According to the study, there are gazillions of worries that people circulate about our foodstuffs. And it turns out a lot of them aren’t as based on fact as we might think. “We’ve been looking at a lot of these food misconceptions,” said food psychologist Brian Wansink, the John S. Dyson Professor of Marketing at Cornell University, in a today.com article. “It’s kind of crazy. How do these things get started and get traction without really any evidence at all?”
So Wansink and his fellows started surveying more than a thousand moms with at least two kids. And they discovered that the majority of the people who had multiple food fears were also people who sought out most of their “food facts” from Facebook, blogs and other social media sources.

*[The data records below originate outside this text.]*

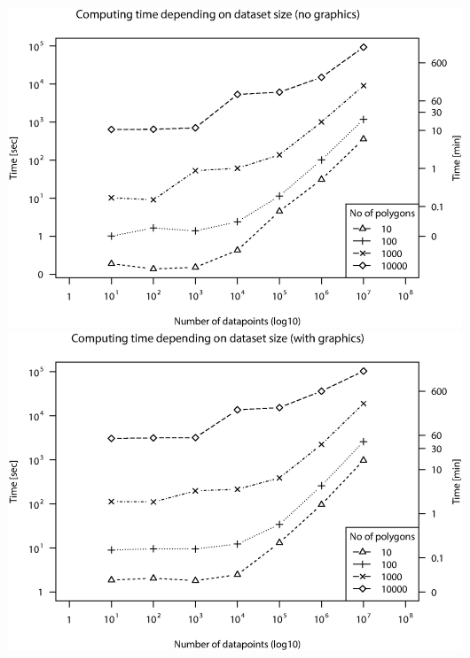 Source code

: \documentclass[a4paper,titlepage,11pt]{scrreprt}
\begin{document}
\centering
\includegraphics[width=0.9\textwidth]{figures/bm_no_graphics.eps}\\
\vspace{2cm}
\includegraphics[width=0.9\textwidth]{figures/bm_graphics.eps}


{}
\end{document}
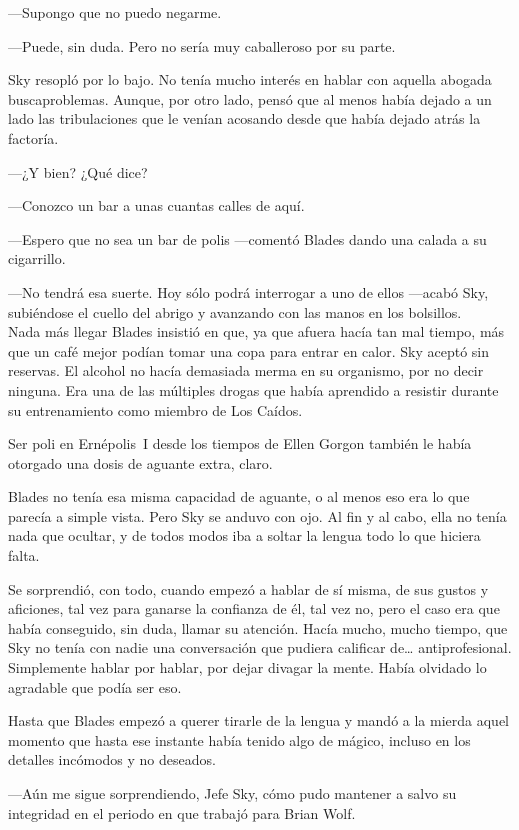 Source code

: ---Supongo que no puedo negarme.

---Puede, sin duda. Pero no sería muy caballeroso por su parte.

Sky resopló por lo bajo. No tenía mucho interés en hablar con aquella abogada buscaproblemas. Aunque, por otro lado, pensó que al menos había dejado a un lado las tribulaciones que le venían acosando desde que había dejado atrás la factoría.

---¿Y bien? ¿Qué dice?

---Conozco un bar a unas cuantas calles de aquí.

---Espero que no sea un bar de polis ---comentó Blades dando una calada a su cigarrillo.

---No tendrá esa suerte. Hoy sólo podrá interrogar a uno de ellos ---acabó Sky, subiéndose el cuello del abrigo y avanzando con las manos en los bolsillos.\\

\noindent{}Nada más llegar Blades insistió en que, ya que afuera hacía tan mal tiempo, más que un café mejor podían tomar una copa para entrar en calor. Sky aceptó sin reservas. El alcohol no hacía demasiada merma en su organismo, por no decir ninguna. Era una de las múltiples drogas que había aprendido a resistir durante su entrenamiento como miembro de Los Caídos.

Ser poli en Ernépolis~I desde los tiempos de Ellen Gorgon también le había otorgado una dosis de aguante extra, claro.

Blades no tenía esa misma capacidad de aguante, o al menos eso era lo que parecía a simple vista. Pero Sky se anduvo con ojo. Al fin y al cabo, ella no tenía nada que ocultar, y de todos modos iba a soltar la lengua todo lo que hiciera falta.

Se sorprendió, con todo, cuando empezó a hablar de sí misma, de sus gustos y aficiones, tal vez para ganarse la confianza de él, tal vez no, pero el caso era que había conseguido, sin duda, llamar su atención. Hacía mucho, mucho tiempo, que Sky no tenía con nadie una conversación que pudiera calificar de\dots{} antiprofesional. Simplemente hablar por hablar, por dejar divagar la mente. Había olvidado lo agradable que podía ser eso.

Hasta que Blades empezó a querer tirarle de la lengua y mandó a la mierda aquel momento que hasta ese instante había tenido algo de mágico, incluso en los detalles incómodos y no deseados.

---Aún me sigue sorprendiendo, Jefe Sky, cómo pudo mantener a salvo su integridad en el periodo en que trabajó para Brian Wolf.

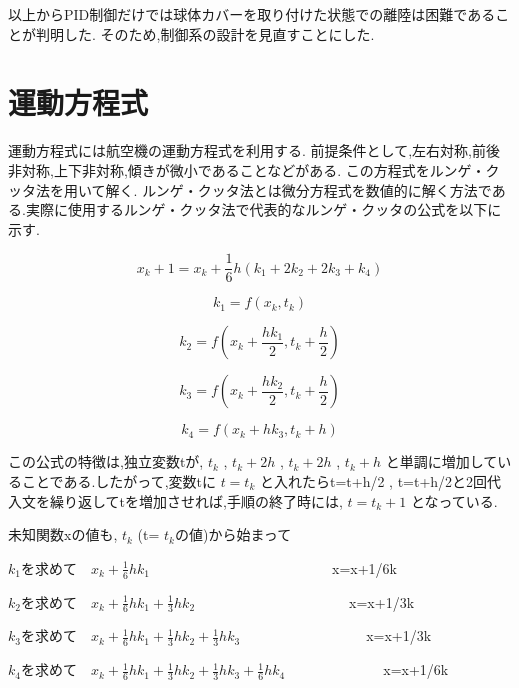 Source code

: \documentclass[12pt,oneside]{sotsuken_paper}
\begin{document}
以上からPID制御だけでは球体カバーを取り付けた状態での離陸は困難であることが判明した.
そのため,制御系の設計を見直すことにした.

\section{運動方程式}
運動方程式には航空機の運動方程式を利用する.
前提条件として,左右対称,前後非対称,上下非対称,傾きが微小であることなどがある.
この方程式をルンゲ・クッタ法を用いて解く.
ルンゲ・クッタ法とは微分方程式を数値的に解く方法である.実際に使用するルンゲ・クッタ法で代表的なルンゲ・クッタの公式を以下に示す.

\begin{equation}
	x_k+1 = x_k+\frac{1}{6}h(k_1+2k_2+2k_3+k_4)
	\label{eq1}
\end{equation}

\begin{equation}
	k_1 = f(x_k,t_k)
	\label{eq2}
\end{equation}

\begin{equation}
	k_2 = f(x_k+\frac{hk_1}{2},t_k+\frac{h}{2})
	\label{eq3}
\end{equation}

\begin{equation}
	k_3 = f(x_k+\frac{hk_2}{2},t_k+\frac{h}{2})
	\label{eq4}
\end{equation}

\begin{equation}
	k_4 = f(x_k+hk_3,t_k+h)
	\label{eq5}
\end{equation}

この公式の特徴は,独立変数tが, \(t_k\) , \(t_k+2h\) , \(t_k+2h\) , \(t_k+h\) と単調に増加していることである.したがって,変数tに \(t=t_k\) と入れたらt=t+h/2 , t=t+h/2と2回代入文を繰り返してtを増加させれば,手順の終了時には, \(t=t_k+1\) となっている.


未知関数xの値も, \(t_k\) (t= \(t_k\)の値)から始まって

\(k_1\)を求めて　\(x_k+\frac{1}{6}hk_1\)　　　　　　　　　　　　　x=x+1/6k


\(k_2\)を求めて　\(x_k+\frac{1}{6}hk_1+\frac{1}{3}hk_2\)　　　　　　　　　　　x=x+1/3k


\(k_3\)を求めて　\(x_k+\frac{1}{6}hk_1+\frac{1}{3}hk_2+\frac{1}{3}hk_3\)　　　　　　　　　x=x+1/3k


\(k_4\)を求めて　\(x_k+\frac{1}{6}hk_1+\frac{1}{3}hk_2+\frac{1}{3}hk_3+\frac{1}{6}hk_4\)　　　　　　　x=x+1/6k
\end{document}
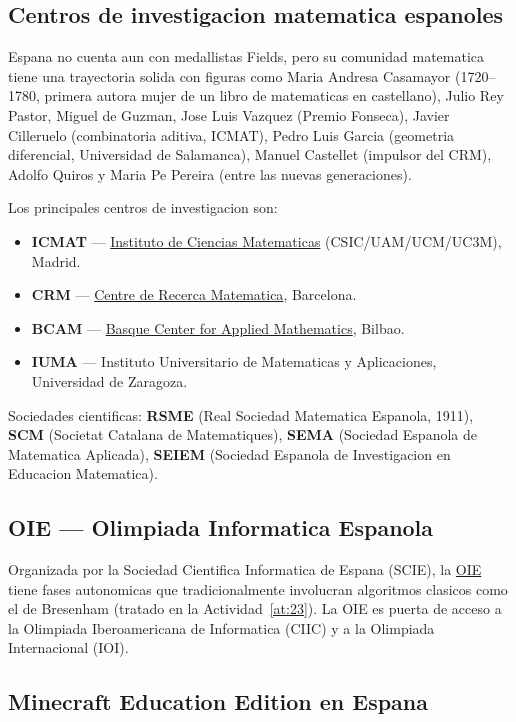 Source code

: \documentclass[12pt,a4paper]{scrartcl}
\newcommand{\acc}[1]{\textcolor{accent}{\textbf{#1}}}
\begin{document}
\subsection{Centros de investigacion matematica espanoles}

Espana no cuenta aun con medallistas Fields, pero su comunidad matematica tiene una trayectoria solida con figuras como Maria Andresa Casamayor (1720--1780, primera autora mujer de un libro de matematicas en castellano), Julio Rey Pastor, Miguel de Guzman, Jose Luis Vazquez (Premio Fonseca), Javier Cilleruelo (combinatoria aditiva, ICMAT), Pedro Luis Garcia (geometria diferencial, Universidad de Salamanca), Manuel Castellet (impulsor del CRM), Adolfo Quiros y Maria Pe Pereira (entre las nuevas generaciones).

Los principales centros de investigacion son:
\begin{itemize}[leftmargin=1.3em,itemsep=0.15em,topsep=0.3em,nosep]
  \item \acc{ICMAT} --- \href{https://www.icmat.es/}{Instituto de Ciencias Matematicas} (CSIC/UAM/UCM/UC3M), Madrid.
  \item \acc{CRM} --- \href{https://www.crm.cat/}{Centre de Recerca Matematica}, Barcelona.
  \item \acc{BCAM} --- \href{https://www.bcamath.org/}{Basque Center for Applied Mathematics}, Bilbao.
  \item \acc{IUMA} --- Instituto Universitario de Matematicas y Aplicaciones, Universidad de Zaragoza.
\end{itemize}

Sociedades cientificas: \acc{RSME} (Real Sociedad Matematica Espanola, 1911), \acc{SCM} (Societat Catalana de Matematiques), \acc{SEMA} (Sociedad Espanola de Matematica Aplicada), \acc{SEIEM} (Sociedad Espanola de Investigacion en Educacion Matematica).

\subsection{OIE --- Olimpiada Informatica Espanola}

Organizada por la Sociedad Cientifica Informatica de Espana (SCIE), la \href{https://olimpiada-informatica.org/}{OIE} tiene fases autonomicas que tradicionalmente involucran algoritmos clasicos como el de Bresenham (tratado en la Actividad~\ref{at:23}). La OIE es puerta de acceso a la Olimpiada Iberoamericana de Informatica (CIIC) y a la Olimpiada Internacional (IOI).

\subsection{Minecraft Education Edition en Espana}\label{sec:mee}
\end{document}
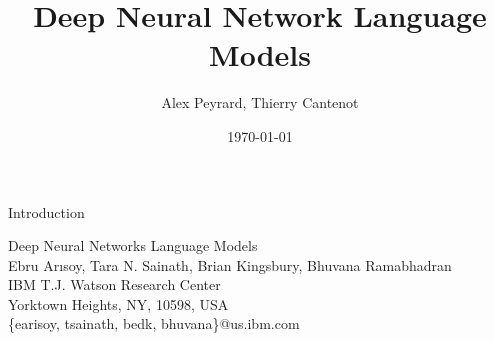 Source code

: \documentclass{beamer}
\title[DNNLM]{Deep Neural Network Language Models}
\author[A. Peyrard, T. Cantenot]{Alex Peyrard, Thierry Cantenot}
\institute{Shanghai JiaoTong University}
\date{\today}
\begin{document}
\begin{frame}[plain]
	  \titlepage
\end{frame}
\begin{frame}{Introduction}
\begin{center}
Deep Neural Networks Language Models\\
Ebru Arısoy, Tara N. Sainath, Brian Kingsbury, Bhuvana Ramabhadran\\
IBM T.J. Watson Research Center\\
Yorktown Heights, NY, 10598, USA\\
\{earisoy, tsainath, bedk, bhuvana\}@us.ibm.com
\end{center}
\end{frame}
\begin{frame}

\end{frame}
\end{document}
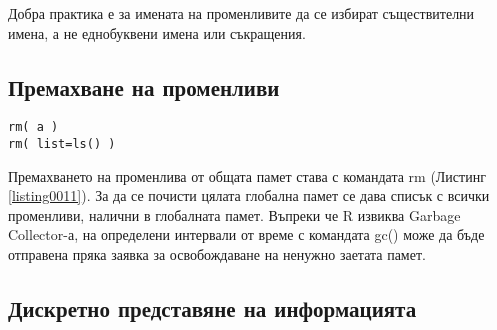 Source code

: Добра практика е за имената на променливите да се избират съществителни имена, а не еднобуквени имена или съкращения.

\subsection{Премахване на променливи}

\begin{lstlisting}[caption=Премахване на променливи от глобалната памет, label=listing0011]
rm( a )
rm( list=ls() )
\end{lstlisting}

Премахването на променлива от общата памет става с командата rm (Листинг \ref{listing0011}). За да се почисти цялата глобална памет се дава списък с всички променливи, налични в глобалната памет. Въпреки че R извиква Garbage Collector-а, на определени интервали от време с командата gc() може да бъде отправена пряка заявка за освобождаване на ненужно заетата памет.

\subsection{Дискретно представяне на информацията}

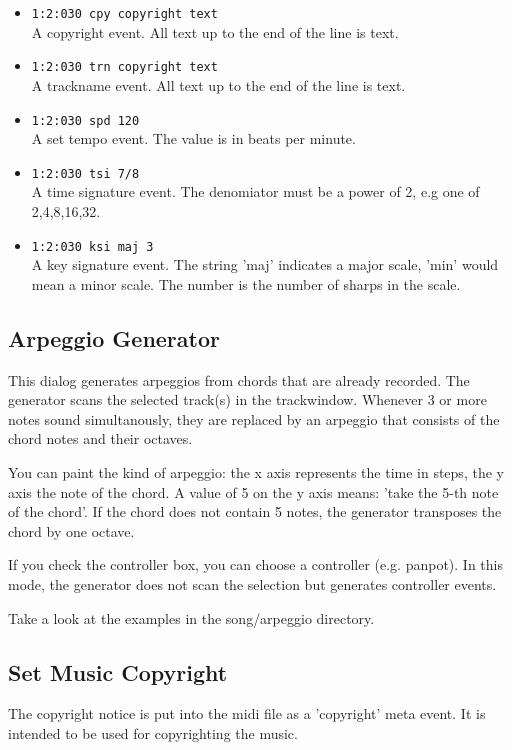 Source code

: \documentclass[letterpaper]{report}
\begin{document}
\begin{itemize}
\item {\tt 1:2:030 cpy copyright text}\\
        A copyright event. All text up to the end of the line is text.

\item {\tt 1:2:030 trn copyright text}\\
        A trackname event. All text up to the end of the line is text.

\item {\tt 1:2:030 spd 120}\\
        A set tempo event. The value is in beats per minute.

\item {\tt 1:2:030 tsi 7/8}\\
        A time signature event. The denomiator must be a power of 2, e.g one
        of 2,4,8,16,32.

\item {\tt 1:2:030 ksi maj 3}\\
        A key signature event. The string 'maj' indicates a major scale,
        'min' would mean a minor scale. The number is the number of
        sharps in the scale.

\end{itemize}



\subsection{Arpeggio Generator}\label{arpeg}

This dialog generates arpeggios from chords that are already recorded.
The generator scans the selected track(s) in the trackwindow. Whenever
3 or more notes sound simultanously, they are replaced by an arpeggio that
consists of the chord notes and their octaves.

You can paint the kind of arpeggio: the x axis represents the time in steps,
the y axis the note of the chord. A value of 5 on the y axis means: 'take
the 5-th note of the chord'. If the chord does not contain 5 notes, the
generator transposes the chord by one octave.

If you check the controller box, you can choose a controller (e.g. panpot).
In this mode, the generator does not scan the selection but generates controller
events.

Take a look at the examples in the song/arpeggio directory.


\subsection{Set Music Copyright}\label{muscopyr}
The copyright notice is put into the midi file as a 'copyright' meta event.
It is intended to be used for copyrighting the music.
\end{document}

“They tend to be the people who get the most information from ‘like me’ sources,” Wansink reported. “When you start to do searches on the Internet you can always find … support.”
On top of that, food worriers are also the sorts who will get so fired up about their findings—even if it is a stretch of the truth—that they’ll jump right back on their own Facebook page or blog and keep echoing the misconception.
“Compared to the general population, they have a higher need to tell other people about their opinion,” Wansink added. “It ends up unnecessarily causing fear or causes some sort of nervousness.”
So the moral of the story is: Be wise. Do your research and take your Facebook consumption with a, uh, grain of salt. ‘Cause it’s probably as full of useless fat as the processed chow that you’re giving the evil-eye.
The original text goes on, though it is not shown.